The system flow is visualized as follows:
sequenceDiagram participant UI participant APIGateway as API Gateway participant Coordinator participant P1 as ResourceDB participant P2 as K8sProvisioner participant P3 as GatewayConfig UI->>+APIGateway: POST /environments APIGateway->>+Coordinator: startTransaction(payload) Coordinator->>Coordinator: Gen TX_ID, State=PREPARING, Log to WAL par Coordinator->>+P1: prepare(TX_ID) P1-->>-Coordinator: VOTE_COMMIT and Coordinator->>+P2: prepare(TX_ID) P2-->>-Coordinator: VOTE_COMMIT and Coordinator->>+P3: prepare(TX_ID) P3-->>-Coordinator: VOTE_ABORT end Coordinator->>Coordinator: Received an ABORT vote. State=ABORTING, Log to WAL par Coordinator->>+P1: abort(TX_ID) P1-->>-Coordinator: ACK and Coordinator->>+P2: abort(TX_ID) P2-->>-Coordinator: ACK and Coordinator->>+P3: abort(TX_ID) P3-->>-Coordinator: ACK end Coordinator-->>-APIGateway: 500 Internal Server Error APIGateway-->>-UI: Error
The Role of Storybook in the Control Plane
While the backend logic is complex, the developer experience is paramount.

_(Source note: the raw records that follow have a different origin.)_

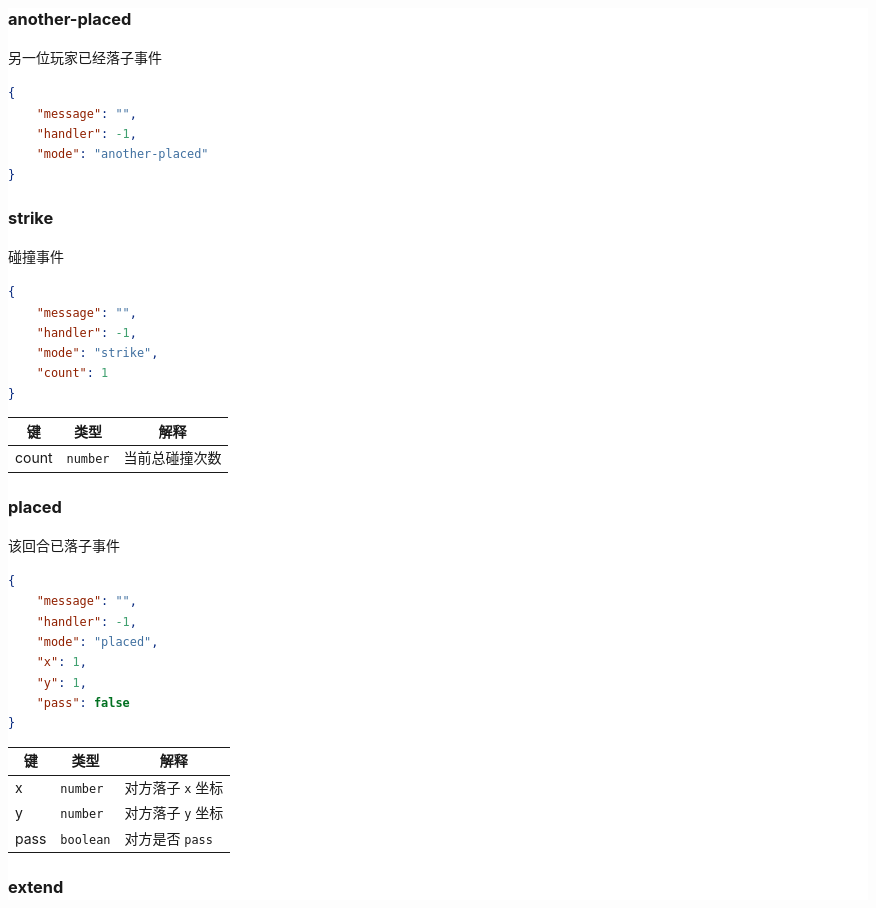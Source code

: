 ### another-placed

另一位玩家已经落子事件

```json
{
    "message": "",
    "handler": -1,
    "mode": "another-placed"
}
```

### strike

碰撞事件

```json
{
    "message": "",
    "handler": -1,
    "mode": "strike",
    "count": 1
}
```

| 键    | 类型     | 解释           |
| ----- | -------- | -------------- |
| count | `number` | 当前总碰撞次数 |

### placed

该回合已落子事件

```json
{
    "message": "",
    "handler": -1,
    "mode": "placed",
    "x": 1,
    "y": 1,
    "pass": false
}
```

| 键   | 类型      | 解释              |
| ---- | --------- | ----------------- |
| x    | `number`  | 对方落子 `x` 坐标 |
| y    | `number`  | 对方落子 `y` 坐标 |
| pass | `boolean` | 对方是否 `pass`   |

### extend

We used Storybook to develop the IDP’s frontend components in isolation. The component responsible for triggering this transaction, ProvisioningForm
, needed to handle multiple states: idle, loading, success, and various error conditions (e.g., validation failure vs. transaction abort).
By creating stories for each state, we could perfect the UI/UX without needing a running backend. We used mock service workers to simulate the API responses from the coordinator.

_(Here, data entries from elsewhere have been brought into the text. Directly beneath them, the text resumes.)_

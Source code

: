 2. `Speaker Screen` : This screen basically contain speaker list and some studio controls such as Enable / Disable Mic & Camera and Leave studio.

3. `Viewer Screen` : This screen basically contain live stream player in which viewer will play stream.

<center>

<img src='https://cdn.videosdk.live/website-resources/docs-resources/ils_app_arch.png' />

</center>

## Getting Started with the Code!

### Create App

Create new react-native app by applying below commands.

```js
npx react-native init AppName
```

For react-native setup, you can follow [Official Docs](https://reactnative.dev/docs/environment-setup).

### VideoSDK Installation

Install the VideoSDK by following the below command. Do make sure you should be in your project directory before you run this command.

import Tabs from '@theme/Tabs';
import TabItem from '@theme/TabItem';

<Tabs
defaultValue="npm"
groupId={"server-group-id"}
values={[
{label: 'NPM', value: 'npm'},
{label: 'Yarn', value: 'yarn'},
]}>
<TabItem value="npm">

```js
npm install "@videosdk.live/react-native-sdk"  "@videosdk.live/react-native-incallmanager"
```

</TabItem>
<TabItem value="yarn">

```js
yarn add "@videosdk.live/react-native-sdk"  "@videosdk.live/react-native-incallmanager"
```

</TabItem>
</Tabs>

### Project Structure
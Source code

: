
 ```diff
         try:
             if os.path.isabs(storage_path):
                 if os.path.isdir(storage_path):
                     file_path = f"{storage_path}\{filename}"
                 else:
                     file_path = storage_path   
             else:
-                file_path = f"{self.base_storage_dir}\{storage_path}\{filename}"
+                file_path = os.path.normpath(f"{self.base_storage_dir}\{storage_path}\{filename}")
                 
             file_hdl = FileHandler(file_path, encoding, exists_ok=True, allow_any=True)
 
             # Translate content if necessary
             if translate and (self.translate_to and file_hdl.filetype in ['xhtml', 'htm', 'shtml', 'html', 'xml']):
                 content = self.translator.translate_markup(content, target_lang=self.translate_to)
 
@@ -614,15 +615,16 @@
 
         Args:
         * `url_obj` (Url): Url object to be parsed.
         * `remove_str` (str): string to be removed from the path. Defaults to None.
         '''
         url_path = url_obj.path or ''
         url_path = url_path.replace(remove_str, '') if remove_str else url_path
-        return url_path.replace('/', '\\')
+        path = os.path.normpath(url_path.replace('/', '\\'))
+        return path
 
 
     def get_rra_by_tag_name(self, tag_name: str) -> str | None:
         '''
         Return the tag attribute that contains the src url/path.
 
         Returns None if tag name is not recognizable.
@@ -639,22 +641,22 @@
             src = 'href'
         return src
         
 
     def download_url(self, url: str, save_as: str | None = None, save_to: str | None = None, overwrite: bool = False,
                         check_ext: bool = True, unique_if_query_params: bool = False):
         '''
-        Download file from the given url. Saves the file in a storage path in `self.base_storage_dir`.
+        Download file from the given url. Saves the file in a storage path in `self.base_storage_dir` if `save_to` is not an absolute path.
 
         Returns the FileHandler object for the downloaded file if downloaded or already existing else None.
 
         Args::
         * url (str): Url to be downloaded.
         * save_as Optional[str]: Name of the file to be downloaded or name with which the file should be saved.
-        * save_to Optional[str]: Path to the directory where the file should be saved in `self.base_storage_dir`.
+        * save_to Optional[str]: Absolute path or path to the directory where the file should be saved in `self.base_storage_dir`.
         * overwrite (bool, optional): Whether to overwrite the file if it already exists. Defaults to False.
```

// src/components/ProvisioningForm.stories.tsx
import React from 'react';
import { ComponentStory, ComponentMeta } from '@storybook/react';
import { rest } from 'msw';
import { ProvisioningForm } from './ProvisioningForm';
export default {
title: 'Features/ProvisioningForm',
component: ProvisioningForm,
} as ComponentMeta<typeof ProvisioningForm>;
const Template: ComponentStory<typeof ProvisioningForm> = (args) => <ProvisioningForm {...args} />;
export const Default = Template.bind({});
Default.parameters = {
msw: {
handlers: [
rest.post('/api/environments', (req, res, ctx) => {
return res(ctx.status(500), ctx.json({ message: 'Handler not implemented for this story' }));
}),
],
},
};
export const Submitting = Template.bind({});
Submitting.parameters = {
msw: {
handlers: [
rest.post('/api/environments', (req, res, ctx) => {
return res(ctx.delay('infinite')); // Simulate a long-running request
}),
],
},
};
export const Success = Template.bind({});
Success.parameters = {
msw: {
handlers: [
rest.post('/api/environments', (req, res, ctx) => {
return res(ctx.status(201), ctx.json({ transactionId: 'uuid-goes-here' }));
}),
],
},
};
export const TransactionAborted = Template.bind({});
TransactionAborted.parameters = {
msw: {
handlers: [
rest.post('/api/environments', (req, res, ctx) => {
return res(
ctx.status(500),
ctx.json({
error: 'Transaction aborted',
reason: 'Participant k8s-provisioner voted to abort: Ingress host is already in use.'
})
);
}),
],
},
};
This approach allowed frontend developers to work in parallel with backend engineers, ensuring the control plane’s UI was robust and user-friendly before the complex distributed transaction logic was even deployed. It’s a prime example of how frontend tooling can be critical even for deeply infrastructural projects.
The current implementation has achieved its primary goal: providing atomic environment provisioning. However, it is not without its limitations. The classic 2PC coordinator remains a single point of failure. While our use of a StatefulSet
with a PersistentVolume
mitigates data loss from a crash, it does not provide high availability; if the coordinator node fails, all provisioning operations will be blocked until Kubernetes reschedules the pod. Furthermore, the blocking nature of the Prepare
phase means participants may hold locks on resources (like database rows) for the duration of the transaction, which is only acceptable because this is an infrequent, developer-facing operation, not a high-throughput customer-facing one. Future iterations could explore a more resilient coordinator design using a consensus algorithm like Raft for its state machine or transitioning to a Saga pattern for workflows where eventual consistency is an acceptable trade-off.